Content starts

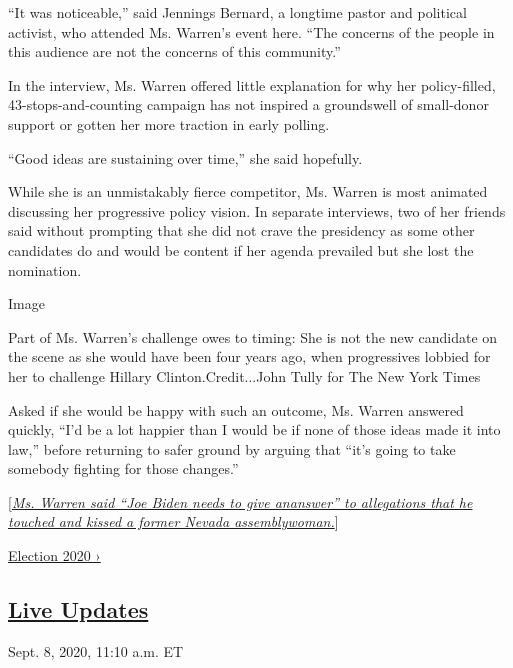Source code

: ``It was noticeable,'' said Jennings Bernard, a longtime pastor and
political activist, who attended Ms. Warren's event here. ``The concerns
of the people in this audience are not the concerns of this community.''

In the interview, Ms. Warren offered little explanation for why her
policy-filled, 43-stops-and-counting campaign has not inspired a
groundswell of small-donor support or gotten her more traction in early
polling.

``Good ideas are sustaining over time,'' she said hopefully.

While she is an unmistakably fierce competitor, Ms. Warren is most
animated discussing her progressive policy vision. In separate
interviews, two of her friends said without prompting that she did not
crave the presidency as some other candidates do and would be content if
her agenda prevailed but she lost the nomination.

Image

Part of Ms. Warren's challenge owes to timing: She is not the new
candidate on the scene as she would have been four years ago, when
progressives lobbied for her to challenge Hillary Clinton.Credit...John
Tully for The New York Times

Asked if she would be happy with such an outcome, Ms. Warren answered
quickly, ``I'd be a lot happier than I would be if none of those ideas
made it into law,'' before returning to safer ground by arguing that
``it's going to take somebody fighting for those changes.''

{[}\href{https://www.nytimes3xbfgragh.onion/2019/03/30/us/politics/joe-biden-lucy-flores.html}{\emph{Ms.
Warren said ``Joe Biden needs to give ananswer'' to allegations that he
touched and kissed a former Nevada assemblywoman.}}{]}

\href{https://www.nytimes3xbfgragh.onion/news-event/2020-election}{Election
2020 ›}

\hypertarget{live-updates}{%
\subsection{\texorpdfstring{\href{https://www.nytimes3xbfgragh.onion/live/2020/09/08/us/trump-vs-biden}{Live
Updates}}{Live Updates}}\label{live-updates}}

\href{https://www.nytimes3xbfgragh.onion/live/2020/09/08/us/trump-vs-biden\#kathryn-garcia-nycs-sanitation-commissioner-resigns-to-mull-a-run-for-mayor}{}

Sept. 8, 2020, 11:10 a.m. ET

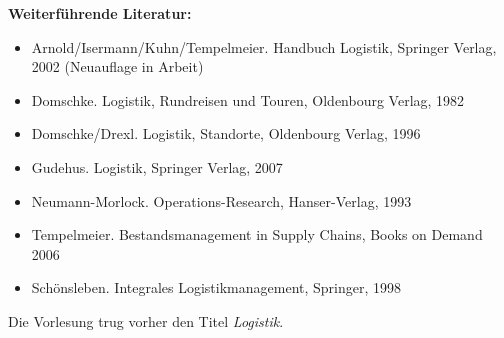 \begin{course}
\begin{media}
\end{media}

\begin{literature}\textbf{Weiterführende Literatur:}

 \begin{itemize}\item Arnold/Isermann/Kuhn/Tempelmeier. Handbuch Logistik, Springer Verlag, 2002 (Neuauflage in Arbeit)  \item Domschke. Logistik, Rundreisen und Touren, Oldenbourg Verlag, 1982  \item Domschke/Drexl. Logistik, Standorte, Oldenbourg Verlag, 1996  \item Gudehus. Logistik, Springer Verlag, 2007  \item Neumann-Morlock. Operations-Research, Hanser-Verlag, 1993  \item Tempelmeier. Bestandsmanagement in Supply Chains, Books on Demand 2006  \item Schönsleben. Integrales Logistikmanagement, Springer, 1998  \end{itemize}\end{literature}

\begin{remarks}Die Vorlesung trug vorher den Titel \emph{Logistik}.

\end{remarks}

\end{course}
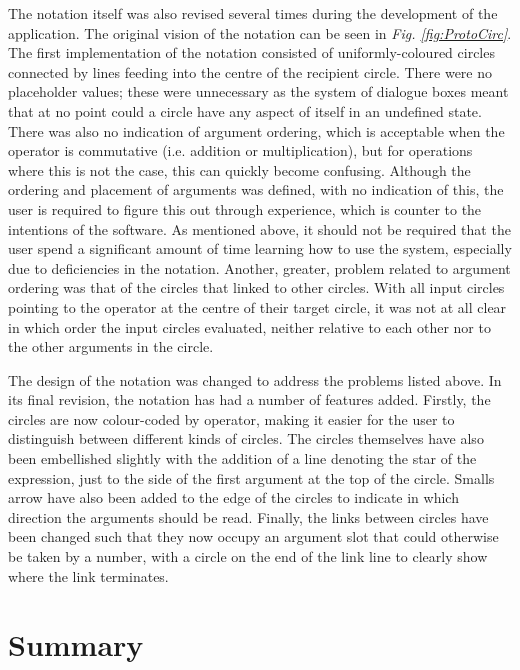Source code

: \documentclass[12pt,twoside,notitlepage,xetex]{report}
\begin{document}
The notation itself was also revised several times during the development of
the application.  The original vision of the notation can be seen in
\emph{Fig. \ref{fig:ProtoCirc}}.  The first implementation of the notation consisted of
uniformly-coloured circles connected by lines feeding into the centre of the
recipient circle.  There were no placeholder values; these were unnecessary as
the system of dialogue boxes meant that at no point could a circle have any
aspect of itself in an undefined state.  There was also no indication of
argument ordering, which is acceptable when the operator is commutative (i.e.
addition or multiplication), but for operations where this is not the case,
this can quickly become confusing.  Although the ordering and placement of
arguments was defined, with no indication of this, the user is required to
figure this out through experience, which is counter to the intentions of the
software.  As mentioned above, it should not be required that the user spend a
significant amount of time learning how to use the system, especially due to
deficiencies in the notation.  Another, greater, problem related to argument
ordering was that of the circles that linked to other circles.  With all input
circles pointing to the operator at the centre of their target circle, it was
not at all clear in which order the input circles evaluated, neither relative
to each other nor to the other arguments in the circle.

The design of the notation was changed to address the problems listed above.  In its
final revision, the notation has had a number of features added.  Firstly,
the circles are now colour-coded by operator, making it easier for the user to
distinguish between different kinds of circles.  The circles themselves have
also been embellished slightly with the addition of a line denoting the star of
the expression, just to the side of the first argument at the top of the
circle.  Smalls arrow have also been added to the edge of the circles to
indicate in which direction the arguments should be read.  Finally, the links
between circles have been changed such that they now occupy an argument slot
that could otherwise be taken by a number, with a circle on the end of the link
line to clearly show where the link terminates.


\section{Summary}
\end{document}
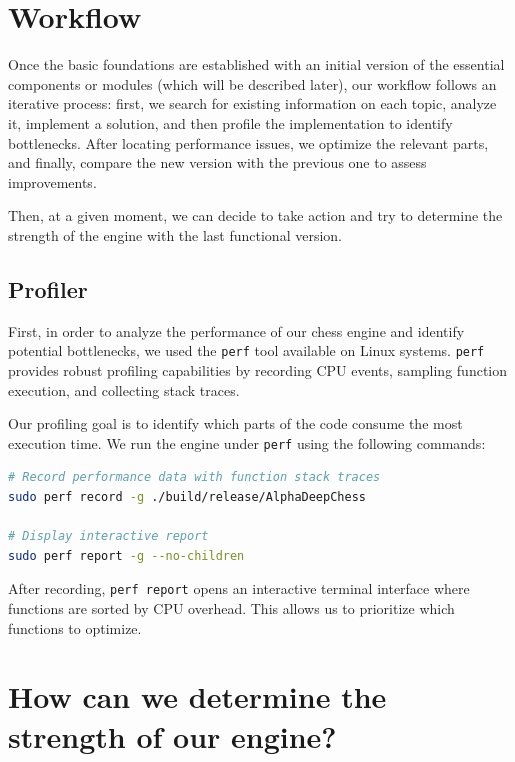 \section{Workflow}

Once the basic foundations are established with an initial version of the essential components or modules (which will be described later), our workflow follows an iterative process: first, we search for existing information on each topic, analyze it, implement a solution, and then profile the implementation to identify bottlenecks. After locating performance issues, we optimize the relevant parts, and finally, compare the new version with the previous one to assess improvements.

\vspace{1em}

\noindent Then, at a given moment, we can decide to take action and try to determine the strength of the engine with the last functional version.

\subsection{Profiler}

First, in order to analyze the performance of our chess engine and identify potential bottlenecks, we used the \texttt{perf} tool available on Linux systems. \texttt{perf} provides robust profiling capabilities by recording CPU events, sampling function execution, and collecting stack traces.

\vspace{1em}

\noindent Our profiling goal is to identify which parts of the code consume the most execution time. We run the engine under \texttt{perf} using the following commands:

\begin{lstlisting}[language=bash, caption={Profiling AlphaDeepChess with perf}, captionpos=b, frame=single, breaklines=true]
# Record performance data with function stack traces
sudo perf record -g ./build/release/AlphaDeepChess

# Display interactive report
sudo perf report -g --no-children
\end{lstlisting}

\noindent After recording, \texttt{perf report} opens an interactive terminal interface where functions are sorted by CPU overhead. This allows us to prioritize which functions to optimize.

\section{How can we determine the strength of our engine?}
\label{sec:how}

Content ends

Your goal
Pictures stay out; repeat all the rest of the records exactly.

Result of the exercise
Source code

: ``It was noticeable,'' said Jennings Bernard, a longtime pastor and
political activist, who attended Ms. Warren's event here. ``The concerns
of the people in this audience are not the concerns of this community.''

In the interview, Ms. Warren offered little explanation for why her
policy-filled, 43-stops-and-counting campaign has not inspired a
groundswell of small-donor support or gotten her more traction in early
polling.

``Good ideas are sustaining over time,'' she said hopefully.

While she is an unmistakably fierce competitor, Ms. Warren is most
animated discussing her progressive policy vision. In separate
interviews, two of her friends said without prompting that she did not
crave the presidency as some other candidates do and would be content if
her agenda prevailed but she lost the nomination.

Image

Part of Ms. Warren's challenge owes to timing: She is not the new
candidate on the scene as she would have been four years ago, when
progressives lobbied for her to challenge Hillary Clinton.Credit...John
Tully for The New York Times

Asked if she would be happy with such an outcome, Ms. Warren answered
quickly, ``I'd be a lot happier than I would be if none of those ideas
made it into law,'' before returning to safer ground by arguing that
``it's going to take somebody fighting for those changes.''

{[}\href{https://www.nytimes3xbfgragh.onion/2019/03/30/us/politics/joe-biden-lucy-flores.html}{\emph{Ms.
Warren said ``Joe Biden needs to give ananswer'' to allegations that he
touched and kissed a former Nevada assemblywoman.}}{]}

\href{https://www.nytimes3xbfgragh.onion/news-event/2020-election}{Election
2020 ›}

\hypertarget{live-updates}{%
\subsection{\texorpdfstring{\href{https://www.nytimes3xbfgragh.onion/live/2020/09/08/us/trump-vs-biden}{Live
Updates}}{Live Updates}}\label{live-updates}}

\href{https://www.nytimes3xbfgragh.onion/live/2020/09/08/us/trump-vs-biden\#kathryn-garcia-nycs-sanitation-commissioner-resigns-to-mull-a-run-for-mayor}{}

Sept. 8, 2020, 11:10 a.m. ET

 \begin{course}
\begin{media}
\end{media}

\begin{literature}\textbf{Weiterführende Literatur:}

 \begin{itemize}\item Arnold/Isermann/Kuhn/Tempelmeier. Handbuch Logistik, Springer Verlag, 2002 (Neuauflage in Arbeit)  \item Domschke. Logistik, Rundreisen und Touren, Oldenbourg Verlag, 1982  \item Domschke/Drexl. Logistik, Standorte, Oldenbourg Verlag, 1996  \item Gudehus. Logistik, Springer Verlag, 2007  \item Neumann-Morlock. Operations-Research, Hanser-Verlag, 1993  \item Tempelmeier. Bestandsmanagement in Supply Chains, Books on Demand 2006  \item Schönsleben. Integrales Logistikmanagement, Springer, 1998  \end{itemize}\end{literature}

\begin{remarks}Die Vorlesung trug vorher den Titel \emph{Logistik}.

\end{remarks}

\end{course}
Source code

: \documentclass[12pt,twoside,notitlepage,xetex]{report}
\begin{document}
The notation itself was also revised several times during the development of
the application.  The original vision of the notation can be seen in
\emph{Fig. \ref{fig:ProtoCirc}}.  The first implementation of the notation consisted of
uniformly-coloured circles connected by lines feeding into the centre of the
recipient circle.  There were no placeholder values; these were unnecessary as
the system of dialogue boxes meant that at no point could a circle have any
aspect of itself in an undefined state.  There was also no indication of
argument ordering, which is acceptable when the operator is commutative (i.e.
addition or multiplication), but for operations where this is not the case,
this can quickly become confusing.  Although the ordering and placement of
arguments was defined, with no indication of this, the user is required to
figure this out through experience, which is counter to the intentions of the
software.  As mentioned above, it should not be required that the user spend a
significant amount of time learning how to use the system, especially due to
deficiencies in the notation.  Another, greater, problem related to argument
ordering was that of the circles that linked to other circles.  With all input
circles pointing to the operator at the centre of their target circle, it was
not at all clear in which order the input circles evaluated, neither relative
to each other nor to the other arguments in the circle.

The design of the notation was changed to address the problems listed above.  In its
final revision, the notation has had a number of features added.  Firstly,
the circles are now colour-coded by operator, making it easier for the user to
distinguish between different kinds of circles.  The circles themselves have
also been embellished slightly with the addition of a line denoting the star of
the expression, just to the side of the first argument at the top of the
circle.  Smalls arrow have also been added to the edge of the circles to
indicate in which direction the arguments should be read.  Finally, the links
between circles have been changed such that they now occupy an argument slot
that could otherwise be taken by a number, with a circle on the end of the link
line to clearly show where the link terminates.


\section{Summary}
\end{document}
 \section{Workflow}

Once the basic foundations are established with an initial version of the essential components or modules (which will be described later), our workflow follows an iterative process: first, we search for existing information on each topic, analyze it, implement a solution, and then profile the implementation to identify bottlenecks. After locating performance issues, we optimize the relevant parts, and finally, compare the new version with the previous one to assess improvements.

\vspace{1em}

\noindent Then, at a given moment, we can decide to take action and try to determine the strength of the engine with the last functional version.

\subsection{Profiler}

First, in order to analyze the performance of our chess engine and identify potential bottlenecks, we used the \texttt{perf} tool available on Linux systems. \texttt{perf} provides robust profiling capabilities by recording CPU events, sampling function execution, and collecting stack traces.

\vspace{1em}

\noindent Our profiling goal is to identify which parts of the code consume the most execution time. We run the engine under \texttt{perf} using the following commands:

\begin{lstlisting}[language=bash, caption={Profiling AlphaDeepChess with perf}, captionpos=b, frame=single, breaklines=true]
# Record performance data with function stack traces
sudo perf record -g ./build/release/AlphaDeepChess

# Display interactive report
sudo perf report -g --no-children
\end{lstlisting}

\noindent After recording, \texttt{perf report} opens an interactive terminal interface where functions are sorted by CPU overhead. This allows us to prioritize which functions to optimize.

\section{How can we determine the strength of our engine?}
\label{sec:how}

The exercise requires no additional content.